The inner loops could be optimised further. Unrolling to help with scheduling, assembly versions with hardware loops, or using higher radix steps.

The output of the last stage is written to a buffer which is then written using DMA, it also requires a new pair of twiddle factors calculated for each step of the calculation which passes through an auxiliary table. These calculations could be in-lined and the output written directly to the external memory (although the C compiler only uses 32-bit writes so it would require assembly language).

The code is hard-coded to this size but could be made general purpose.
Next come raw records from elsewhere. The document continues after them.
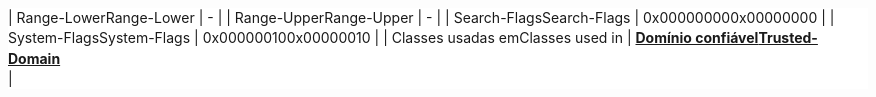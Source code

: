 | <span data-ttu-id="39e67-259">Range-Lower</span><span class="sxs-lookup"><span data-stu-id="39e67-259">Range-Lower</span></span>            | \-                                                   |
| <span data-ttu-id="39e67-260">Range-Upper</span><span class="sxs-lookup"><span data-stu-id="39e67-260">Range-Upper</span></span>            | \-                                                   |
| <span data-ttu-id="39e67-261">Search-Flags</span><span class="sxs-lookup"><span data-stu-id="39e67-261">Search-Flags</span></span>           | <span data-ttu-id="39e67-262">0x00000000</span><span class="sxs-lookup"><span data-stu-id="39e67-262">0x00000000</span></span>                                           |
| <span data-ttu-id="39e67-263">System-Flags</span><span class="sxs-lookup"><span data-stu-id="39e67-263">System-Flags</span></span>           | <span data-ttu-id="39e67-264">0x00000010</span><span class="sxs-lookup"><span data-stu-id="39e67-264">0x00000010</span></span>                                           |
| <span data-ttu-id="39e67-265">Classes usadas em</span><span class="sxs-lookup"><span data-stu-id="39e67-265">Classes used in</span></span>        | [<span data-ttu-id="39e67-266">**Domínio confiável**</span><span class="sxs-lookup"><span data-stu-id="39e67-266">**Trusted-Domain**</span></span>](c-trusteddomain.md)<br/> |



 

 





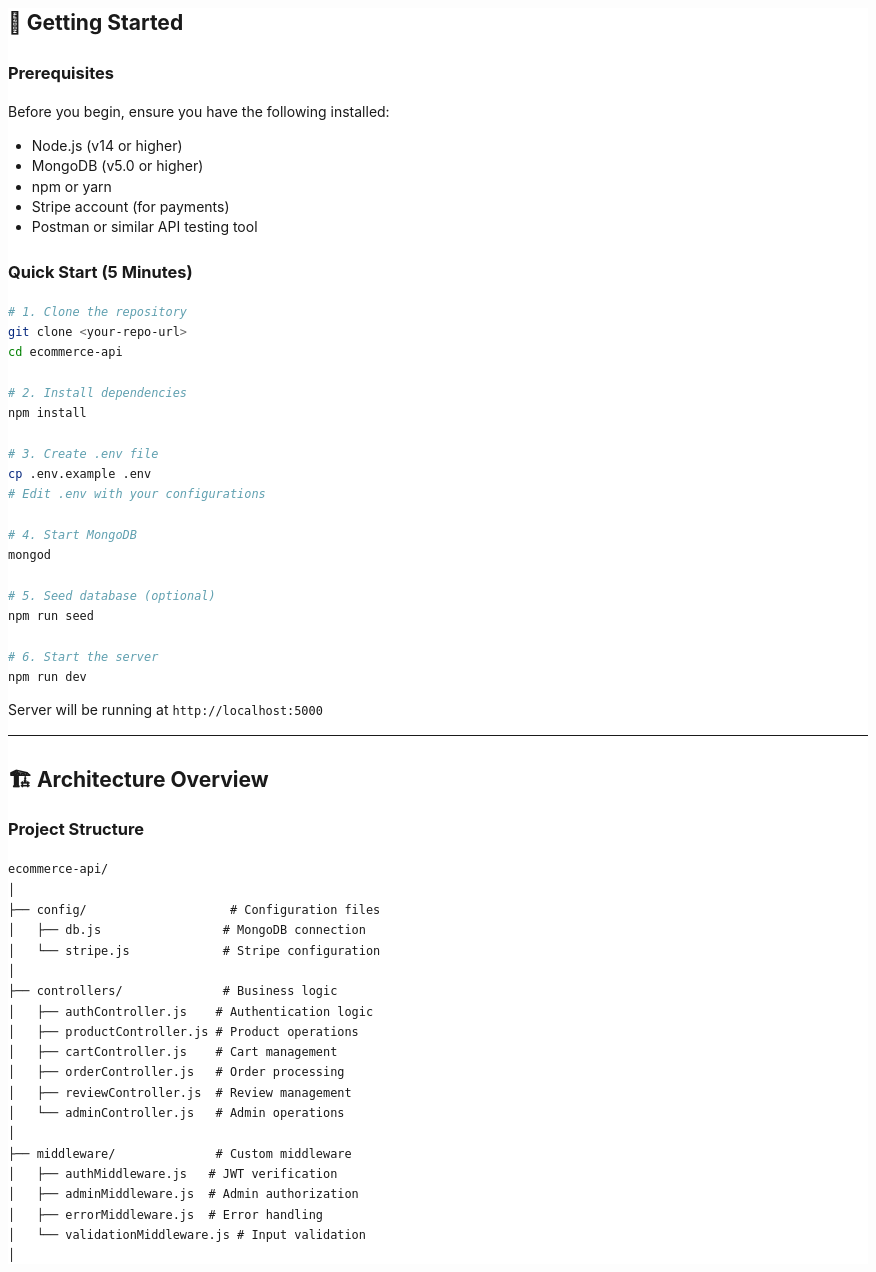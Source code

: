 
## 🚀 Getting Started

### Prerequisites
Before you begin, ensure you have the following installed:
- Node.js (v14 or higher)
- MongoDB (v5.0 or higher)
- npm or yarn
- Stripe account (for payments)
- Postman or similar API testing tool

### Quick Start (5 Minutes)

```bash
# 1. Clone the repository
git clone <your-repo-url>
cd ecommerce-api

# 2. Install dependencies
npm install

# 3. Create .env file
cp .env.example .env
# Edit .env with your configurations

# 4. Start MongoDB
mongod

# 5. Seed database (optional)
npm run seed

# 6. Start the server
npm run dev
```

Server will be running at `http://localhost:5000`

---

## 🏗️ Architecture Overview

### Project Structure

```
ecommerce-api/
│
├── config/                    # Configuration files
│   ├── db.js                 # MongoDB connection
│   └── stripe.js             # Stripe configuration
│
├── controllers/              # Business logic
│   ├── authController.js    # Authentication logic
│   ├── productController.js # Product operations
│   ├── cartController.js    # Cart management
│   ├── orderController.js   # Order processing
│   ├── reviewController.js  # Review management
│   └── adminController.js   # Admin operations
│
├── middleware/              # Custom middleware
│   ├── authMiddleware.js   # JWT verification
│   ├── adminMiddleware.js  # Admin authorization
│   ├── errorMiddleware.js  # Error handling
│   └── validationMiddleware.js # Input validation
│
```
The implementation is small enough it leaves room for further on-core processing which could help alleviate the bandwidth issue (e.g. convolution).

It should be possible to perform a radix-2048 step with the available memory on-core which would raise the upper limit of a two-pass solution to 2^22 elements, but this would not allow the use of double-buffering.

I haven't implemented an inverse transform.

static resource init

I noticed some activity on a thread in the parallella forum and whilst following that up I had another look at how to get the file loader to automgically map symbols across multiple cores.

Right now the loader will simply resolve the address to a core-local address and the on-core code needs to manually do any resolution to remote cores using ez_global_address() and related functions.

First I tried creating runtime meta-data for symbols which let the loader know how the address should be mapped on a given core. Once I settled on some basic requirements I started coding something up but quickly realised that it was going to take quite a bit of work. The first approach was to use address matching so that for example any address which matched a remapped address could be rewritten as necessary. But this wont work because in-struct addresses could fall through. So then I thought about using the reloc record symbol index. This could work fine if the address is in the same program on a different core, but it falls over if the label is in a different program; which is the primary case i'm interested in. Then I looked into just including a symbolic name but this is a bit of a pain because the loader then needs to link the string pointers before it can be used. So I just copied the symbol name into a fixed sized buffer. But after all that I threw it away as there were still a couple of fiddly cases to handle and it just seemed like too much effort.

So then I investigated an earlier idea I had which was to include some meta-data in a mangled symbol name. One reason I never followed it up was it seemed too inconvenient but then I realised I could use some macros to do some of the work:

  #define REF(var, row, col) _$_ ## row ## $_ ## col ## $_ ## var

  // define variable a stored on core 0,0
  extern int REF(a, 0, 0);

  // access variable a on core 0,0
  int b = REF(a, 0, 0);

This just creates a variable named "_$_0$_0$_a" and when the loader goes to resolve this symbol it can be mapped to the variable 'a' on the specific core as requested (i'm using _N to map group-relative, or N to map this-core-relative). The same mechanism just works directly for symbols defined in the same program as well since the linker doesn't know of any relation between the symbols.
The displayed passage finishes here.